Незаметно он открыл перед ней потайную дверь и подтолкнул ее к выходу. На другом конце просторного зала сверкнули доспехи приближающегося стражника.
– Подожди! – шепнул Филипп. Он торопливо вернулся в комнату и через несколько минут подал девушке свиток с печатью.
– Вот тебе охранная грамота. Иди скорей… Если бы ты вспоминала обо мне хотя бы вполовину так часто, как я о тебе, я был бы счастлив.
– Я буду вспоминать о вас, ваша светлость, – с улыбкой отвечала Катрин, – раздумывая, почему же ваша светлость вновь стали говорить мне «ты»?
Филипп расхохотался юным звенящим смехом.
– Как же иначе! Что-то заставляет меня обращаться к тебе на «ты». Может быть, я надеюсь, что рано или поздно получу на это право.
Опершись о косяк двери, он все еще не пропускал ее. И вдруг притянул к себе свободной рукой и, прежде чем она успела вырваться, легко поцеловал в полуоткрытые губы.
– Мне очень хотелось, – проговорил он извиняющимся тоном. – Теперь иди.

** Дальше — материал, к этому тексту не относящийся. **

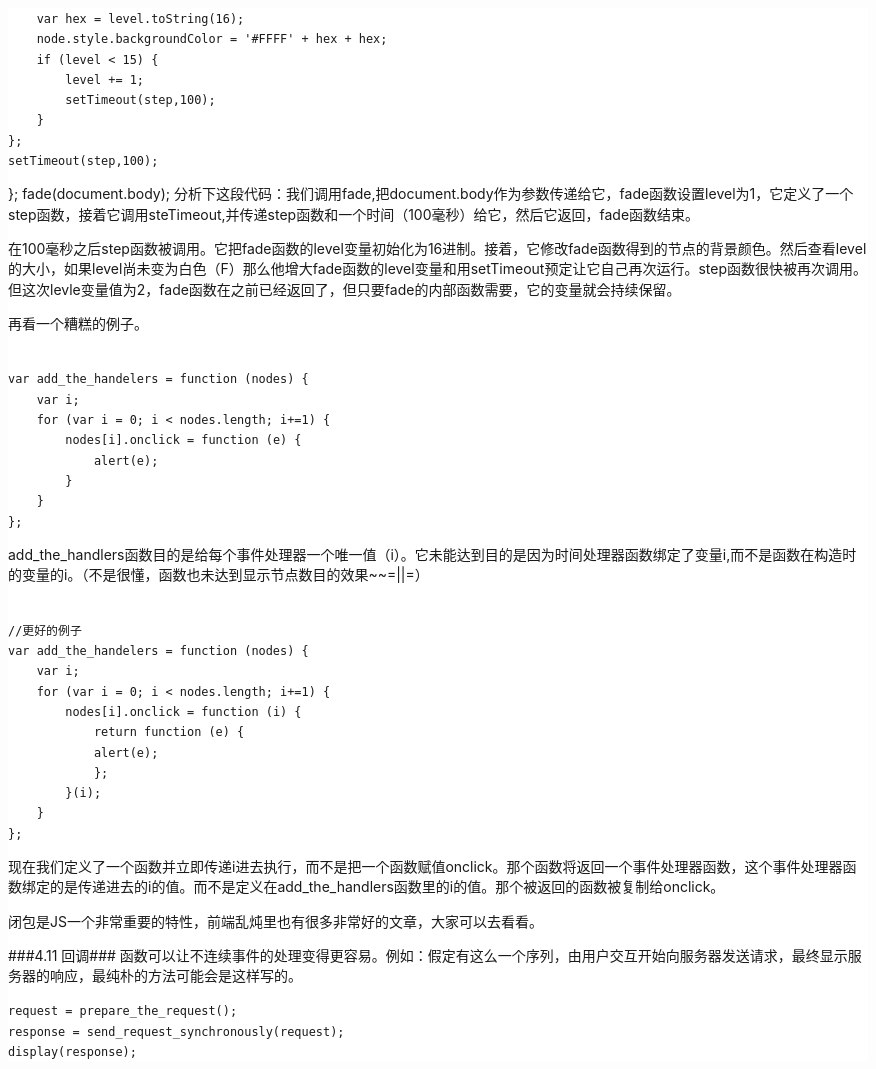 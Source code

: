 		var hex = level.toString(16);
		node.style.backgroundColor = '#FFFF' + hex + hex;
		if (level < 15) {
			level += 1;
			setTimeout(step,100);
 		}
	};
	setTimeout(step,100);
};
fade(document.body);
</code></pre>
分析下这段代码：我们调用fade,把document.body作为参数传递给它，fade函数设置level为1，它定义了一个step函数，接着它调用steTimeout,并传递step函数和一个时间（100毫秒）给它，然后它返回，fade函数结束。

在100毫秒之后step函数被调用。它把fade函数的level变量初始化为16进制。接着，它修改fade函数得到的节点的背景颜色。然后查看level的大小，如果level尚未变为白色（F）那么他增大fade函数的level变量和用setTimeout预定让它自己再次运行。step函数很快被再次调用。但这次levle变量值为2，fade函数在之前已经返回了，但只要fade的内部函数需要，它的变量就会持续保留。

再看一个糟糕的例子。
<pre><code>
var add_the_handelers = function (nodes) {
	var i;
	for (var i = 0; i < nodes.length; i+=1) {
		nodes[i].onclick = function (e) {
			alert(e);
		}
	}
};</code></pre>
add_the_handlers函数目的是给每个事件处理器一个唯一值（i）。它未能达到目的是因为时间处理器函数绑定了变量i,而不是函数在构造时的变量的i。（不是很懂，函数也未达到显示节点数目的效果~~=||=）
<pre><code>
//更好的例子
var add_the_handelers = function (nodes) {
	var i;
	for (var i = 0; i < nodes.length; i+=1) {
		nodes[i].onclick = function (i) {
			return function (e) {
			alert(e);
			};
		}(i);
	}
};</code></pre>
现在我们定义了一个函数并立即传递i进去执行，而不是把一个函数赋值onclick。那个函数将返回一个事件处理器函数，这个事件处理器函数绑定的是传递进去的i的值。而不是定义在add_the_handlers函数里的i的值。那个被返回的函数被复制给onclick。

闭包是JS一个非常重要的特性，前端乱炖里也有很多非常好的文章，大家可以去看看。

###4.11  回调###
函数可以让不连续事件的处理变得更容易。例如：假定有这么一个序列，由用户交互开始向服务器发送请求，最终显示服务器的响应，最纯朴的方法可能会是这样写的。
    
    request = prepare_the_request();
    response = send_request_synchronously(request);
    display(response);
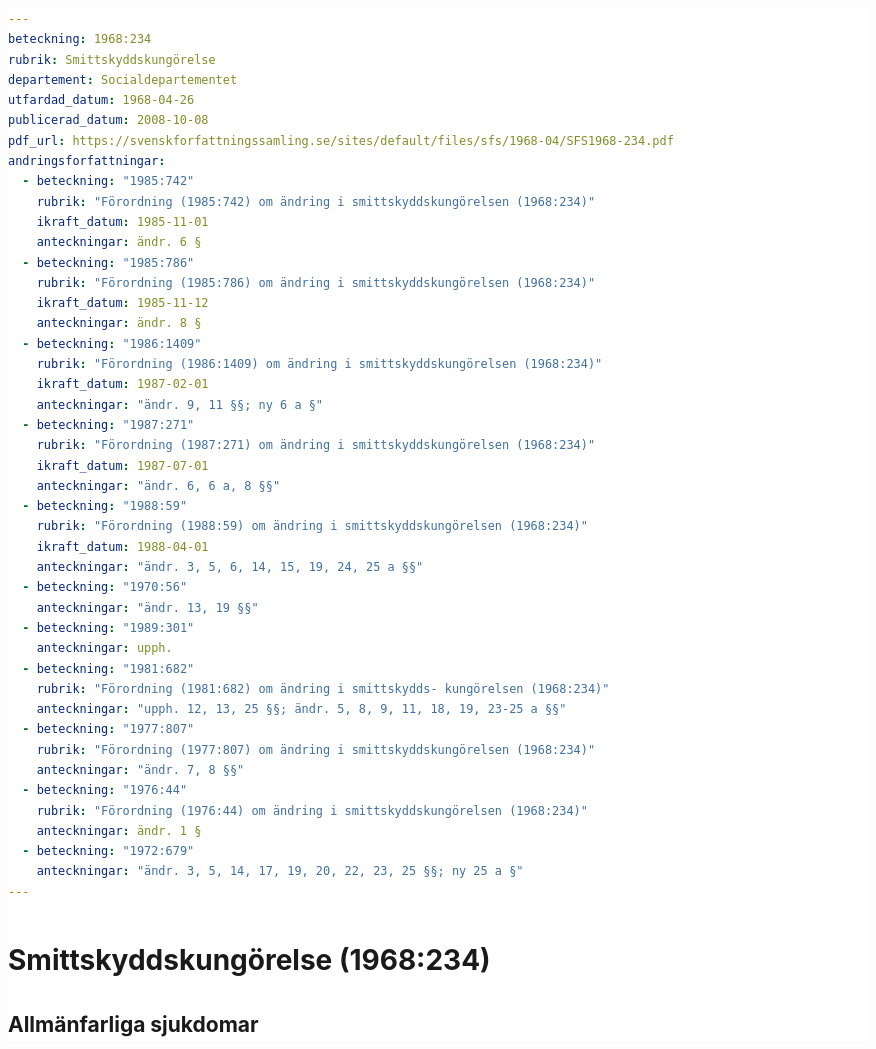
 ```yaml
---
beteckning: 1968:234
rubrik: Smittskyddskungörelse
departement: Socialdepartementet
utfardad_datum: 1968-04-26
publicerad_datum: 2008-10-08
pdf_url: https://svenskforfattningssamling.se/sites/default/files/sfs/1968-04/SFS1968-234.pdf
andringsforfattningar:
  - beteckning: "1985:742"
    rubrik: "Förordning (1985:742) om ändring i smittskyddskungörelsen (1968:234)"
    ikraft_datum: 1985-11-01
    anteckningar: ändr. 6 §
  - beteckning: "1985:786"
    rubrik: "Förordning (1985:786) om ändring i smittskyddskungörelsen (1968:234)"
    ikraft_datum: 1985-11-12
    anteckningar: ändr. 8 §
  - beteckning: "1986:1409"
    rubrik: "Förordning (1986:1409) om ändring i smittskyddskungörelsen (1968:234)"
    ikraft_datum: 1987-02-01
    anteckningar: "ändr. 9, 11 §§; ny 6 a §"
  - beteckning: "1987:271"
    rubrik: "Förordning (1987:271) om ändring i smittskyddskungörelsen (1968:234)"
    ikraft_datum: 1987-07-01
    anteckningar: "ändr. 6, 6 a, 8 §§"
  - beteckning: "1988:59"
    rubrik: "Förordning (1988:59) om ändring i smittskyddskungörelsen (1968:234)"
    ikraft_datum: 1988-04-01
    anteckningar: "ändr. 3, 5, 6, 14, 15, 19, 24, 25 a §§"
  - beteckning: "1970:56"
    anteckningar: "ändr. 13, 19 §§"
  - beteckning: "1989:301"
    anteckningar: upph.
  - beteckning: "1981:682"
    rubrik: "Förordning (1981:682) om ändring i smittskydds- kungörelsen (1968:234)"
    anteckningar: "upph. 12, 13, 25 §§; ändr. 5, 8, 9, 11, 18, 19, 23-25 a §§"
  - beteckning: "1977:807"
    rubrik: "Förordning (1977:807) om ändring i smittskyddskungörelsen (1968:234)"
    anteckningar: "ändr. 7, 8 §§"
  - beteckning: "1976:44"
    rubrik: "Förordning (1976:44) om ändring i smittskyddskungörelsen (1968:234)"
    anteckningar: ändr. 1 §
  - beteckning: "1972:679"
    anteckningar: "ändr. 3, 5, 14, 17, 19, 20, 22, 23, 25 §§; ny 25 a §"
---
```


# Smittskyddskungörelse (1968:234)

## Allmänfarliga sjukdomar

Его пальцы нервно смяли темный бархат, будто бы из сожаления, что не смогли удержать девушку. Катрин поскорей направилась к стражнику, чтобы он проводил ее к дяде. Но герцог вновь окликнул ее:
– Постой, постой!
И добавил, сконфуженно улыбаясь:
– Я даже не знаю, как тебя зовут.
– Катрин, ваша светлость, Катрин Легуа, – проговорила она, присев низко-низко.
Он с улыбкой кинулся поднимать ее, но она уже проворно вскочила на ноги. Продолжая улыбаться, он смотрел вслед изящной фигурке, удаляющейся в сопровождении двух стражников, чьи железные башмаки с загнутыми носами гулко стучали по мраморным плитам. Она так и не обернулась. Впервые в жизни Филипп Бургундский отпустил, не тронув, из своей комнаты женщину, которую желал. Но Катрин и не подозревала о своей исключительности…
Хотя она и поспала немножко, голова у нее гудела и туманилась от усталости. Как ей хотелось поскорей добраться до своей кровати и вытянуться на чистых душистых простынях! Теперь, следуя за своими провожатыми, она уже не испытывала к Филиппу ни малейшей симпатии. Но когда он целовал ее, когда его опытные руки ее ласкали, тело пронизывала сладкая томительная дрожь. Его прикосновения странно волновали ее, она теряла волю и в то же время чувствовала во всем этом что-то греховное, стыдное.